Various pride pins offered to patrons by UNC's LGBTQ Center in the Pit on Oct. 11, 2021.  

Last week, Florida Gov. Ron DeSantis signed the “Parental Rights in Education” bill into law. The inconspicuously named legislation bars public school teachers from discussing sexual orientation or gender identity in kindergarten through third-grade classrooms.

Nicknamed “Don’t Say Gay,” this bill is a thinly veiled attack against LGBTQ+ communities, both in Florida and elsewhere. Restricting productive conversations about important social and political identities in the name of protecting students is a newfound strategy of the right.

But it’s not limited to DeSantis’ politics.

North Carolina has its own history of anti-LGBTQ+ legislation, as well as a lack of policies that protect and empower these communities. And with the start of UNC Pride Week, it’s important to stare these injustices in the face and call them what they are: oppressive and malicious. 

Discriminatory legislation in N.C.

Perhaps the most infamous piece of anti-LGBTQ+ legislation to come out of North Carolina is House Bill 2, which was signed by former Gov. Pat McCrory in 2016. 

This bill – innocently named the Public Facilities Privacy & Security Act – required people to use the restroom that corresponds to their birth gender. This placed an undue burden on transgender North Carolinians. 

In a similar vein, the act excluded many LGBTQ+ individuals from discrimination protections. It was a clear attempt to persecute transgender individuals by restricting their ability to make decisions for their own safety and autonomy.

While no legislation since has been as discriminatory, NC still lacks key protections for LGBTQ+ residents.

There is currently no statewide hate crime legislation that is inclusive of LGBTQ+ people. 

There are also no gender-neutral options for categorizing sex on birth certificates or IDs, and no way to formally change the sex on a birth certificate. There is no inclusive language in family leave laws, leaving gay and transgender parents to fall through the gaps.
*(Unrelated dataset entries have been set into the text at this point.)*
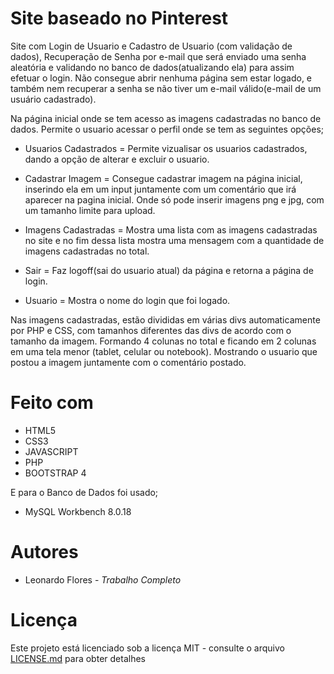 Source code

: # Site baseado no Pinterest

Site com Login de Usuario e Cadastro de Usuario (com validação de dados), Recuperação de Senha por e-mail que será enviado uma senha aleatória e validando no banco de dados(atualizando ela) para assim efetuar o login. Não consegue abrir nenhuma página sem estar logado, e também nem recuperar a senha se não tiver um e-mail válido(e-mail de um usuário cadastrado).

Na página inicial onde se tem acesso as imagens cadastradas no banco de dados. Permite o usuario acessar o perfil onde se tem as seguintes opções;

- Usuarios Cadastrados = Permite vizualisar os usuarios cadastrados, dando a opção de alterar e excluir o usuario.

- Cadastrar Imagem = Consegue cadastrar imagem na página inicial, inserindo ela em um input juntamente com um comentário que irá aparecer na pagina inicial. Onde só pode inserir imagens png e jpg, com um tamanho limite para upload.

- Imagens Cadastradas = Mostra uma lista com as imagens cadastradas no site e no fim dessa lista mostra uma mensagem com a quantidade de imagens cadastradas no total. 

- Sair = Faz logoff(sai do usuario atual) da página e retorna a página de login.

- Usuario = Mostra o nome do login que foi logado.

 Nas imagens cadastradas, estão divididas em várias divs automaticamente por PHP e CSS, com tamanhos diferentes das divs de acordo com o tamanho da imagem. Formando 4 colunas no total e ficando em 2 colunas em uma tela menor (tablet, celular ou notebook). Mostrando o usuario que postou a imagem juntamente com o comentário postado.

# Feito com
- HTML5
- CSS3
- JAVASCRIPT
- PHP
- BOOTSTRAP 4

E para o Banco de Dados foi usado;

- MySQL Workbench 8.0.18

# Autores
- Leonardo Flores - *Trabalho Completo*
# Licença
Este projeto está licenciado sob a licença MIT - consulte o arquivo [LICENSE.md](https://github.com/mecnosh/marvelrest/blob/master/LICENSE.md) para obter detalhes
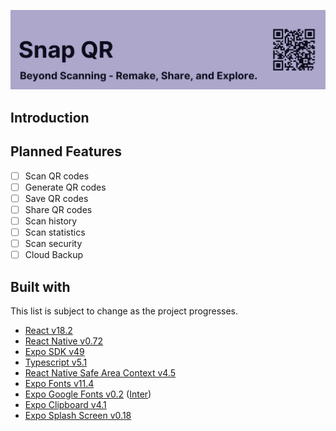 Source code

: ![SnapQR Banner](./SnapQRBanner.png)

## Introduction

## Planned Features

- [ ] Scan QR codes
- [ ] Generate QR codes
- [ ] Save QR codes
- [ ] Share QR codes
- [ ] Scan history
- [ ] Scan statistics
- [ ] Scan security
- [ ] Cloud Backup

## Built with

This list is subject to change as the project progresses.

- [React v18.2](https://react.dev/)
- [React Native v0.72](https://reactnative.dev/)
- [Expo SDK v49](https://expo.dev)
- [Typescript v5.1](https://www.typescriptlang.org/)
- [React Native Safe Area Context v4.5](https://github.com/th3rdwave/react-native-safe-area-context#readme)
- [Expo Fonts v11.4](https://docs.expo.dev/versions/latest/sdk/font/)
- [Expo Google Fonts v0.2](https://docs.expo.dev/guides/using-custom-fonts/#using-a-google-font) ([Inter](https://fonts.google.com/specimen/Inter))
- [Expo Clipboard v4.1](https://docs.expo.dev/versions/latest/sdk/clipboard/)
- [Expo Splash Screen v0.18](https://docs.expo.dev/versions/latest/sdk/splash-screen/)
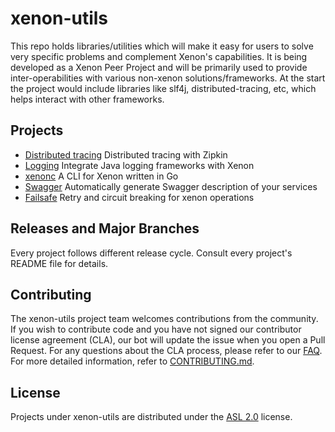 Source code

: # xenon-utils
This repo holds libraries/utilities which will make it easy for users to solve very specific problems and complement Xenon's capabilities. It is being developed as a Xenon Peer Project and will be primarily used to provide inter-operabilities with various non-xenon solutions/frameworks. At the start the project would include libraries like slf4j, distributed-tracing, etc, which helps interact with other frameworks.

## Projects
* [Distributed tracing](distributed-tracing/README.md) Distributed tracing with Zipkin
* [Logging](logging/README.md) Integrate Java logging frameworks with Xenon
* [xenonc](xenonc/README.md) A CLI for Xenon written in Go
* [Swagger](swagger-adapter/README.md) Automatically generate Swagger description of your services
* [Failsafe](xenon-failsafe/README.md) Retry and circuit breaking for xenon operations

## Releases and Major Branches
Every project follows different release cycle. Consult every project's README file for details.

## Contributing

The xenon-utils project team welcomes contributions from the community. If you wish to contribute code and you have not
signed our contributor license agreement (CLA), our bot will update the issue when you open a Pull Request. For any
questions about the CLA process, please refer to our [FAQ](https://cla.vmware.com/faq). For more detailed information,
refer to [CONTRIBUTING.md](CONTRIBUTING.md).

## License
Projects under xenon-utils are distributed under the [ASL 2.0](LICENSE.txt) license.
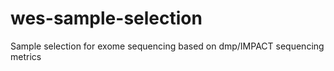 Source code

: # wes-sample-selection
Sample selection for exome sequencing based on dmp/IMPACT sequencing metrics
There are no housing or lending nondiscrimination protections.

What it means to target schools

It is no coincidence that Florida’s “Don’t Say Gay” bill will be implemented inside classrooms, nor is this tactic new. Since last year, N.C. Republicans have fought to limit how teachers can talk about race, with critical race theory — or the idea and academic discipline that racism is embedded into legal systems and not exclusively individualistic — being specifically targeted.

It’s a recognition that public schools are important insights into the social and political world for children, and that they are powerful tools for self-identity. Students gain social awareness when they are exposed to diverse ideas in such a collaborative setting.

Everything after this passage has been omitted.